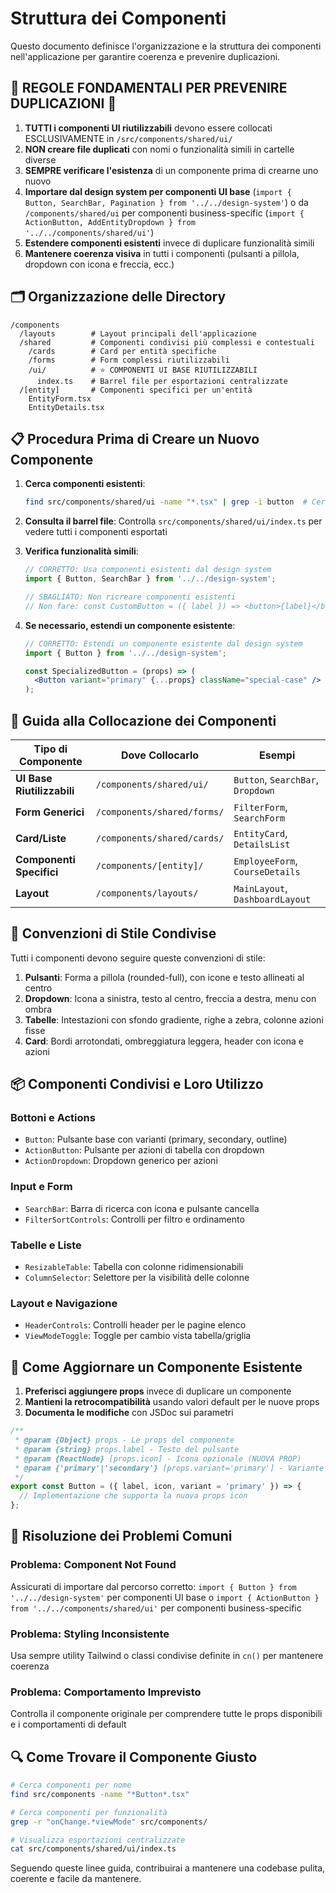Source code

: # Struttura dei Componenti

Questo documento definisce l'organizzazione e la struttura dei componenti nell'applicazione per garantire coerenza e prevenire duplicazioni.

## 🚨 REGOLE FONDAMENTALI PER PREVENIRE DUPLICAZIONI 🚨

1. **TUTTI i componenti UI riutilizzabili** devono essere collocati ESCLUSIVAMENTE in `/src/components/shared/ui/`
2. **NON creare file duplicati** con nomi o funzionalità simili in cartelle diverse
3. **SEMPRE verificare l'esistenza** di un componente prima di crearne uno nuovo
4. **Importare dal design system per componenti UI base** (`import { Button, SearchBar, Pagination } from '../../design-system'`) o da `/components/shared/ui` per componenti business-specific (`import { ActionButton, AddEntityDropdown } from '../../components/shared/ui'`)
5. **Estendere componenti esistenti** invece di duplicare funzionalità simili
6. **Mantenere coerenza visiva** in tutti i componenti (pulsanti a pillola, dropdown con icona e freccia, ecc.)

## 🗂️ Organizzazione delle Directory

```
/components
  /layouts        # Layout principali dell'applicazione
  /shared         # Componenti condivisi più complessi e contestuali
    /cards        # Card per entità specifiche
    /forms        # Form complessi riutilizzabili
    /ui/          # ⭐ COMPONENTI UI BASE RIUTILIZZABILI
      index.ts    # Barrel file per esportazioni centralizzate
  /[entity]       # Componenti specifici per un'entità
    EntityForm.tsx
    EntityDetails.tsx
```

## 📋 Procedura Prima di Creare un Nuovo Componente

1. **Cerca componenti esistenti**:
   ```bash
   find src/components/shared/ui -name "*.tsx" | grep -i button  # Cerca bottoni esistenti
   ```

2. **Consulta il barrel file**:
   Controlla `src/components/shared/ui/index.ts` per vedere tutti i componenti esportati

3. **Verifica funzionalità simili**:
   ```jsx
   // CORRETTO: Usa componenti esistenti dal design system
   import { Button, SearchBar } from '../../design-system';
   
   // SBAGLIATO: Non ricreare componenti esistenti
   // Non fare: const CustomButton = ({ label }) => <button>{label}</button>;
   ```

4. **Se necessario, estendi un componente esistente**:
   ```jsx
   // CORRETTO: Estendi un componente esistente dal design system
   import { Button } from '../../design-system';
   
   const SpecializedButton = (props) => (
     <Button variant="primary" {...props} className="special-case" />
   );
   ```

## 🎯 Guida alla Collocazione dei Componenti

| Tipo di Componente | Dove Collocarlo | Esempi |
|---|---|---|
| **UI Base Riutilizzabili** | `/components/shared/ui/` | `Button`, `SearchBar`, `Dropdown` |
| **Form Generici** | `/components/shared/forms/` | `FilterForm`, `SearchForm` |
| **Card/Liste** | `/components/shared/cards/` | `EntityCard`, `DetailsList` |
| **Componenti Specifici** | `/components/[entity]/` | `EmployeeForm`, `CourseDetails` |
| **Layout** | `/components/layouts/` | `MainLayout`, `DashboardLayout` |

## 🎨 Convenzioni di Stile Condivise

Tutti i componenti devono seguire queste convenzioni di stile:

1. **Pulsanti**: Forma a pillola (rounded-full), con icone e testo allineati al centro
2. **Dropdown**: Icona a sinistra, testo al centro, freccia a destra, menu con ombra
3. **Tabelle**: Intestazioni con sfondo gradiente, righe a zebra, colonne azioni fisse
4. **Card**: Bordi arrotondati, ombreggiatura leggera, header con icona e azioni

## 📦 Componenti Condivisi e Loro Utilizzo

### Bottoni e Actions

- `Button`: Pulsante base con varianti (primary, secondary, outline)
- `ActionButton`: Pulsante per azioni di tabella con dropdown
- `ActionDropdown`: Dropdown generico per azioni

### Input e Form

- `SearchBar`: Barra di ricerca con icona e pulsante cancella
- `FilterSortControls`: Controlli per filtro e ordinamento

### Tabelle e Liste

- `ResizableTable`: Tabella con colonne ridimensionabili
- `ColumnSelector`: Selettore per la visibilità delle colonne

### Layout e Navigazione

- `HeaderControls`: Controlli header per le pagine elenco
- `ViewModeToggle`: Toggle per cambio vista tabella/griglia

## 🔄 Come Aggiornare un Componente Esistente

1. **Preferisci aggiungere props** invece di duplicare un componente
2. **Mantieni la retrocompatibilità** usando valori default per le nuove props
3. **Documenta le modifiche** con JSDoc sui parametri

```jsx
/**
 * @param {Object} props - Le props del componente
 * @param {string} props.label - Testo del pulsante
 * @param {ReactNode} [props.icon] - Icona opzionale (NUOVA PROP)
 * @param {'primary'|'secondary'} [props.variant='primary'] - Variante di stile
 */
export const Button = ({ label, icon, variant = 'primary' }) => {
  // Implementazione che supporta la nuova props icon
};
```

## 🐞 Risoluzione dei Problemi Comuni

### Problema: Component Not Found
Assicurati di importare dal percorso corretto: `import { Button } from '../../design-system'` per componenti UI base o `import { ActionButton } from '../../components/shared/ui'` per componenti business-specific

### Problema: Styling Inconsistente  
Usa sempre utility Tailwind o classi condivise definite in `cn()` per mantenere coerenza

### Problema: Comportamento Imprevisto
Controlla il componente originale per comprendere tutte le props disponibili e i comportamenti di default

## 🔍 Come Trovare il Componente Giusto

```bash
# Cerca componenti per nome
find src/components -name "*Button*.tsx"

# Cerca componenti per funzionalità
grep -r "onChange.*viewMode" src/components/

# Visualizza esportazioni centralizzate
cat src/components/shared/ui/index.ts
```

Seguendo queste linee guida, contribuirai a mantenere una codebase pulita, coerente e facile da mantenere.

* **EXERCISE INSTRUCTIONS**
Copy all records exactly; omit images.

* **SOLUTION FOR THIS PROBLEM**
Source code

: # Struttura dei Componenti

Questo documento definisce l'organizzazione e la struttura dei componenti nell'applicazione per garantire coerenza e prevenire duplicazioni.

## 🚨 REGOLE FONDAMENTALI PER PREVENIRE DUPLICAZIONI 🚨

1. **TUTTI i componenti UI riutilizzabili** devono essere collocati ESCLUSIVAMENTE in `/src/components/shared/ui/`
2. **NON creare file duplicati** con nomi o funzionalità simili in cartelle diverse
3. **SEMPRE verificare l'esistenza** di un componente prima di crearne uno nuovo
4. **Importare dal design system per componenti UI base** (`import { Button, SearchBar, Pagination } from '../../design-system'`) o da `/components/shared/ui` per componenti business-specific (`import { ActionButton, AddEntityDropdown } from '../../components/shared/ui'`)
5. **Estendere componenti esistenti** invece di duplicare funzionalità simili
6. **Mantenere coerenza visiva** in tutti i componenti (pulsanti a pillola, dropdown con icona e freccia, ecc.)

## 🗂️ Organizzazione delle Directory

```
/components
  /layouts        # Layout principali dell'applicazione
  /shared         # Componenti condivisi più complessi e contestuali
    /cards        # Card per entità specifiche
    /forms        # Form complessi riutilizzabili
    /ui/          # ⭐ COMPONENTI UI BASE RIUTILIZZABILI
      index.ts    # Barrel file per esportazioni centralizzate
  /[entity]       # Componenti specifici per un'entità
    EntityForm.tsx
    EntityDetails.tsx
```

## 📋 Procedura Prima di Creare un Nuovo Componente

1. **Cerca componenti esistenti**:
   ```bash
   find src/components/shared/ui -name "*.tsx" | grep -i button  # Cerca bottoni esistenti
   ```

2. **Consulta il barrel file**:
   Controlla `src/components/shared/ui/index.ts` per vedere tutti i componenti esportati

3. **Verifica funzionalità simili**:
   ```jsx
   // CORRETTO: Usa componenti esistenti dal design system
   import { Button, SearchBar } from '../../design-system';
   
   // SBAGLIATO: Non ricreare componenti esistenti
   // Non fare: const CustomButton = ({ label }) => <button>{label}</button>;
   ```

4. **Se necessario, estendi un componente esistente**:
   ```jsx
   // CORRETTO: Estendi un componente esistente dal design system
   import { Button } from '../../design-system';
   
   const SpecializedButton = (props) => (
     <Button variant="primary" {...props} className="special-case" />
   );
   ```

## 🎯 Guida alla Collocazione dei Componenti

| Tipo di Componente | Dove Collocarlo | Esempi |
|---|---|---|
| **UI Base Riutilizzabili** | `/components/shared/ui/` | `Button`, `SearchBar`, `Dropdown` |
| **Form Generici** | `/components/shared/forms/` | `FilterForm`, `SearchForm` |
| **Card/Liste** | `/components/shared/cards/` | `EntityCard`, `DetailsList` |
| **Componenti Specifici** | `/components/[entity]/` | `EmployeeForm`, `CourseDetails` |
| **Layout** | `/components/layouts/` | `MainLayout`, `DashboardLayout` |

## 🎨 Convenzioni di Stile Condivise

Tutti i componenti devono seguire queste convenzioni di stile:

1. **Pulsanti**: Forma a pillola (rounded-full), con icone e testo allineati al centro
2. **Dropdown**: Icona a sinistra, testo al centro, freccia a destra, menu con ombra
3. **Tabelle**: Intestazioni con sfondo gradiente, righe a zebra, colonne azioni fisse
4. **Card**: Bordi arrotondati, ombreggiatura leggera, header con icona e azioni

## 📦 Componenti Condivisi e Loro Utilizzo

### Bottoni e Actions

- `Button`: Pulsante base con varianti (primary, secondary, outline)
- `ActionButton`: Pulsante per azioni di tabella con dropdown
- `ActionDropdown`: Dropdown generico per azioni

### Input e Form

- `SearchBar`: Barra di ricerca con icona e pulsante cancella
- `FilterSortControls`: Controlli per filtro e ordinamento

### Tabelle e Liste

- `ResizableTable`: Tabella con colonne ridimensionabili
- `ColumnSelector`: Selettore per la visibilità delle colonne

### Layout e Navigazione

- `HeaderControls`: Controlli header per le pagine elenco
- `ViewModeToggle`: Toggle per cambio vista tabella/griglia

## 🔄 Come Aggiornare un Componente Esistente

1. **Preferisci aggiungere props** invece di duplicare un componente
2. **Mantieni la retrocompatibilità** usando valori default per le nuove props
3. **Documenta le modifiche** con JSDoc sui parametri

```jsx
/**
 * @param {Object} props - Le props del componente
 * @param {string} props.label - Testo del pulsante
 * @param {ReactNode} [props.icon] - Icona opzionale (NUOVA PROP)
 * @param {'primary'|'secondary'} [props.variant='primary'] - Variante di stile
 */
export const Button = ({ label, icon, variant = 'primary' }) => {
  // Implementazione che supporta la nuova props icon
};
```

## 🐞 Risoluzione dei Problemi Comuni

### Problema: Component Not Found
Assicurati di importare dal percorso corretto: `import { Button } from '../../design-system'` per componenti UI base o `import { ActionButton } from '../../components/shared/ui'` per componenti business-specific

### Problema: Styling Inconsistente  
Usa sempre utility Tailwind o classi condivise definite in `cn()` per mantenere coerenza

### Problema: Comportamento Imprevisto
Controlla il componente originale per comprendere tutte le props disponibili e i comportamenti di default

## 🔍 Come Trovare il Componente Giusto

```bash
# Cerca componenti per nome
find src/components -name "*Button*.tsx"

# Cerca componenti per funzionalità
grep -r "onChange.*viewMode" src/components/

# Visualizza esportazioni centralizzate
cat src/components/shared/ui/index.ts
```

Seguendo queste linee guida, contribuirai a mantenere una codebase pulita, coerente e facile da mantenere.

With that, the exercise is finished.